Exercise details
The expected answer comprises all lines from the entries that contain the string "address".

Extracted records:

+ + +

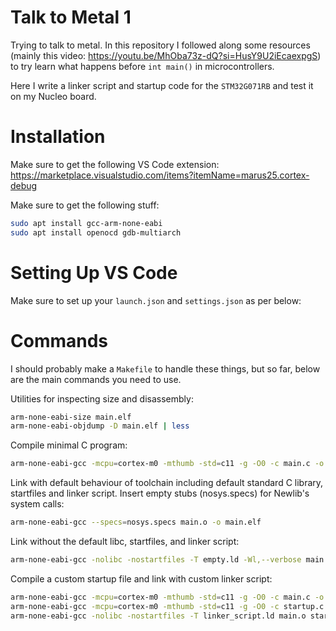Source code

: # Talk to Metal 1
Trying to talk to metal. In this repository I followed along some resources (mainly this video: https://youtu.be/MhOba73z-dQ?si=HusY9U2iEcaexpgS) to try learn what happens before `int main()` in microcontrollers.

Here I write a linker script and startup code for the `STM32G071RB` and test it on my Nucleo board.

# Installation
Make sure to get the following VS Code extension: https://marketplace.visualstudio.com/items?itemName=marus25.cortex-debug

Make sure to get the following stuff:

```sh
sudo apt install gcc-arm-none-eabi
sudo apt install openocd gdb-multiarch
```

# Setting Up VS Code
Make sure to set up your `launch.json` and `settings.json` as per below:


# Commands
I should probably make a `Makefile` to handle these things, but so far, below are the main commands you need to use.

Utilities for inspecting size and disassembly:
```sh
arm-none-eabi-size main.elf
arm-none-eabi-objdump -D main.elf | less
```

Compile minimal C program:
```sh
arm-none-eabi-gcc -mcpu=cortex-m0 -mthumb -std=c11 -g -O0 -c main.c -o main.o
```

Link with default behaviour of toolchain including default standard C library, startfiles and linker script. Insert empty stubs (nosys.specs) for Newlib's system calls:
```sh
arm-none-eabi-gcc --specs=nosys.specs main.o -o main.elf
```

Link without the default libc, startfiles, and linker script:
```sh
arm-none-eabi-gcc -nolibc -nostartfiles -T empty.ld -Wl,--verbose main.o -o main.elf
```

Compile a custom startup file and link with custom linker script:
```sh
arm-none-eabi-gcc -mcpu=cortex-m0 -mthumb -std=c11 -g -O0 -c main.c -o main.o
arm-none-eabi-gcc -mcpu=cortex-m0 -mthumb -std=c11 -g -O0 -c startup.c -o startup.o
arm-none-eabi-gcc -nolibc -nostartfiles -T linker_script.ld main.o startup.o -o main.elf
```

+ + +

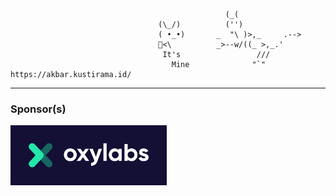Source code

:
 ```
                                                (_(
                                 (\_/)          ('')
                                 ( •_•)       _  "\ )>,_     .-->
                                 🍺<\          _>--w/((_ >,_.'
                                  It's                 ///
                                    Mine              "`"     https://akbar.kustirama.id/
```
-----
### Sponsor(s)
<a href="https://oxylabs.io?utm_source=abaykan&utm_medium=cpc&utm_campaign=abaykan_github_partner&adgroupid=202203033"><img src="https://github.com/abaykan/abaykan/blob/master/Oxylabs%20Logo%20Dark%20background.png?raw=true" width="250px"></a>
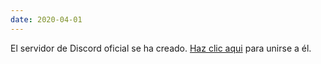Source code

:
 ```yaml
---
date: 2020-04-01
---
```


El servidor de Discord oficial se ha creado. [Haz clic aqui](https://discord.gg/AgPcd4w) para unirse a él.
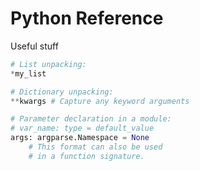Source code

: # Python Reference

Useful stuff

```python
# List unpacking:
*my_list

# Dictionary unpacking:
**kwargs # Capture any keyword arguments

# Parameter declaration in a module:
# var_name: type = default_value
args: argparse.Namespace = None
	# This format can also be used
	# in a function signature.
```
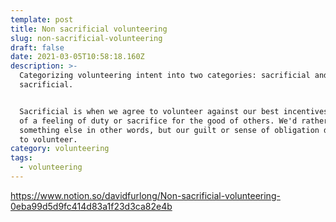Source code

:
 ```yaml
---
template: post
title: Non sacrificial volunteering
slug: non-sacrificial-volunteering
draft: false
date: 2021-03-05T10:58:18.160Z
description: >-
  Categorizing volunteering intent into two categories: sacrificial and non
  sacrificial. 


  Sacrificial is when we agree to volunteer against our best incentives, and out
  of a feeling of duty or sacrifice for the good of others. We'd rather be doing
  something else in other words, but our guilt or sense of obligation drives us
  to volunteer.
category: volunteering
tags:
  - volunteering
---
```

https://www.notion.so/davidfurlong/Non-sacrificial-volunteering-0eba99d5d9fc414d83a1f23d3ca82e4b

+ + +

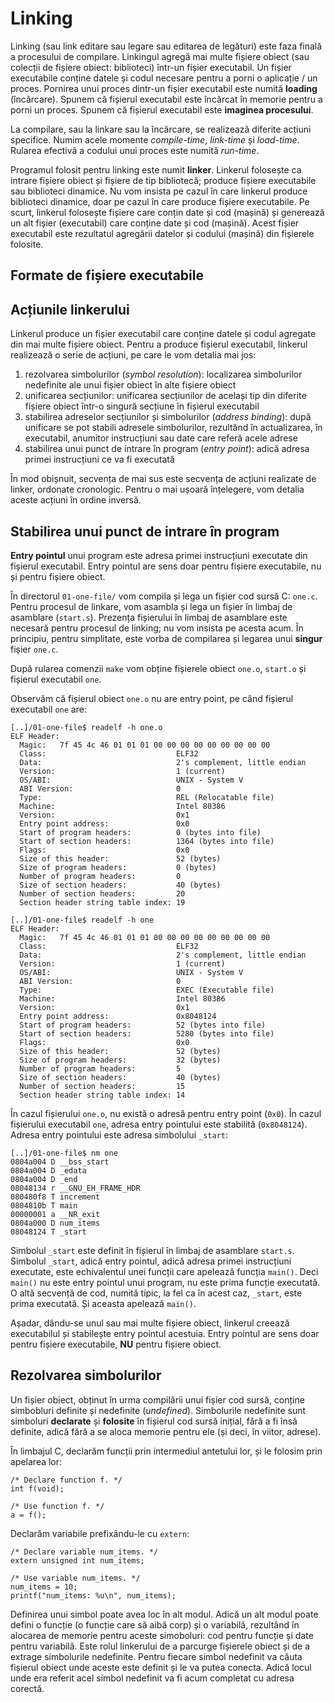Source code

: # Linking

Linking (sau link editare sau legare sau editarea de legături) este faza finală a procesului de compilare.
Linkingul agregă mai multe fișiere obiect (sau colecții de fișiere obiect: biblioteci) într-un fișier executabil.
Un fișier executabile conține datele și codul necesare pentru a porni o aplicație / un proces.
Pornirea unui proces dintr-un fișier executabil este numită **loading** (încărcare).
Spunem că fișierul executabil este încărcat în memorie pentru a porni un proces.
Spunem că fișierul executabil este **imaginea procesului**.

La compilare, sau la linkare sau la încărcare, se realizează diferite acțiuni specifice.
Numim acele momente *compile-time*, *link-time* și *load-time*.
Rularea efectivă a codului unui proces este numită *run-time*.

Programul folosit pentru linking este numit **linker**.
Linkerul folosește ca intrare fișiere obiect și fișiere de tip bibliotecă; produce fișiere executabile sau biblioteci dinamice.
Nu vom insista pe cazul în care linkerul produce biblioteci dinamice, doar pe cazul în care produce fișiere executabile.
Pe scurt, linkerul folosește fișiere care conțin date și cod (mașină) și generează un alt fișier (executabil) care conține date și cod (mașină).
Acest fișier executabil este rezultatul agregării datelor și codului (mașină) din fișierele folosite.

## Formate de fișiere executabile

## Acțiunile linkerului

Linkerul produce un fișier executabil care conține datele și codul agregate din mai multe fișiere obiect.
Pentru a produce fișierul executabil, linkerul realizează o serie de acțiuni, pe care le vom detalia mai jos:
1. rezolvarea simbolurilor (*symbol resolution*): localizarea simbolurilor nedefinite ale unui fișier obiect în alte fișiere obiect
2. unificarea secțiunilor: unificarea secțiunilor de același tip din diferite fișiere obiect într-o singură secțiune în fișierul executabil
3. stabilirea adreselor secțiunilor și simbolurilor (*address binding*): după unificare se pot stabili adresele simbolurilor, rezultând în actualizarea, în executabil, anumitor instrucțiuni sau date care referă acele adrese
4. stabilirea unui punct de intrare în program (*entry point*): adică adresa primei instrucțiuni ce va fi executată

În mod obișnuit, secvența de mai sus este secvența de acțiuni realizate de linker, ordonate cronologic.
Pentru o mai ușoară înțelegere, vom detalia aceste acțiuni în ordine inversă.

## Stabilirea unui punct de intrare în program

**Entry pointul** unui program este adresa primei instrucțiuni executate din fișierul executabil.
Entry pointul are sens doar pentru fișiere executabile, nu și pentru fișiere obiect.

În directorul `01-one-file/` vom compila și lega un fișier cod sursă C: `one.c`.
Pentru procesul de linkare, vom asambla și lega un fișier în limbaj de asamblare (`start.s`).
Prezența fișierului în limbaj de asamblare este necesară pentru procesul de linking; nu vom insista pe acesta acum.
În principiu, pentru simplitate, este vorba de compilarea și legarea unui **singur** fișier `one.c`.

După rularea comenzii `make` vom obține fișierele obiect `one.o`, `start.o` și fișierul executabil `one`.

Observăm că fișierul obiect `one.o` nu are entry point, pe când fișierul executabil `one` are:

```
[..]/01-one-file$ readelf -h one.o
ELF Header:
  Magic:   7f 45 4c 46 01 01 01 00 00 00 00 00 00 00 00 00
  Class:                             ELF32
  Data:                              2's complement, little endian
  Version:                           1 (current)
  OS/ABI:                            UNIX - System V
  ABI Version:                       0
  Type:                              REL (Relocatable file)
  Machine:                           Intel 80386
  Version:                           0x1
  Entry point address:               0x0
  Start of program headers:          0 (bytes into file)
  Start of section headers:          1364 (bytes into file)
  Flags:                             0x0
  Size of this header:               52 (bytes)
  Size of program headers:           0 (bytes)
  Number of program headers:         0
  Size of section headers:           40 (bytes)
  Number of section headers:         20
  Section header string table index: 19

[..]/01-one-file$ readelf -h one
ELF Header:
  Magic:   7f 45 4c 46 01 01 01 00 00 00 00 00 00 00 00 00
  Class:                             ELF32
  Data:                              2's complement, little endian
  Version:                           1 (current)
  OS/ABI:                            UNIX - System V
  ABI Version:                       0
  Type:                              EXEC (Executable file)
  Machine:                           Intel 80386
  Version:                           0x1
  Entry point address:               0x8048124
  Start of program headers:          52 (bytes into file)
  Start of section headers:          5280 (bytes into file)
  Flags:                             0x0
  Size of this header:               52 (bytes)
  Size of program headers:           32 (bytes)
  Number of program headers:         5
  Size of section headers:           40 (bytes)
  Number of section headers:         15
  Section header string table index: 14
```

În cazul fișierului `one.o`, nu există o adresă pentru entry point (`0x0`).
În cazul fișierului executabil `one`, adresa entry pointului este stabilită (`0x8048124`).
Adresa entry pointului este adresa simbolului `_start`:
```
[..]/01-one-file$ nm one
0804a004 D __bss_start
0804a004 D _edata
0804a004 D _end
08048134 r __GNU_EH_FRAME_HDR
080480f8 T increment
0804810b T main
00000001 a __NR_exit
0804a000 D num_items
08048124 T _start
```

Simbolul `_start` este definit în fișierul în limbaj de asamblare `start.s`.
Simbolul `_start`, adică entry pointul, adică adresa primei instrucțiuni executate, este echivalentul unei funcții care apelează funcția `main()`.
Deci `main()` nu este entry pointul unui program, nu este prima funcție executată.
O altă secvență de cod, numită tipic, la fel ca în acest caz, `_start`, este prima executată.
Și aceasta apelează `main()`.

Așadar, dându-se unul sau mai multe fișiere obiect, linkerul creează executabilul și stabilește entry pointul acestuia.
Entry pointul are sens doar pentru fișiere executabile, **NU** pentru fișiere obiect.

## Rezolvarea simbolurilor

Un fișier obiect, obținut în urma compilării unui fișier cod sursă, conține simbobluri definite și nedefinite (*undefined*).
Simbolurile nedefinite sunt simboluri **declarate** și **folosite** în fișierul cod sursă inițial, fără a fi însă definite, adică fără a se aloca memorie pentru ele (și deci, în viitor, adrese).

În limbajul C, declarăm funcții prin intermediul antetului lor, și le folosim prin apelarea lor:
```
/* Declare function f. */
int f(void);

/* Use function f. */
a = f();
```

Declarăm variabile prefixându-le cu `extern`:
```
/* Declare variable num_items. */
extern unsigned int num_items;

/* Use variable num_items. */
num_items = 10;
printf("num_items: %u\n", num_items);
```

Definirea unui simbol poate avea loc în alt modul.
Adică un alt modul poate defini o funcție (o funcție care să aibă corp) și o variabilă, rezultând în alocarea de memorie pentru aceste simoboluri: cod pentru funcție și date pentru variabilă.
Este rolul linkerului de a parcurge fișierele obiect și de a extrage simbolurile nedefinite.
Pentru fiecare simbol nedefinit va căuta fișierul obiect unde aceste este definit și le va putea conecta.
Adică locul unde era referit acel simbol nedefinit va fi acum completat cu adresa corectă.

+ + +

Response
3. stabilirea adreselor secțiunilor și simbolurilor (*address binding*): după unificare se pot stabili adresele simbolurilor, rezultând în actualizarea, în executabil, anumitor instrucțiuni sau date care referă acele adrese
  Entry point address:               0x0
  Entry point address:               0x8048124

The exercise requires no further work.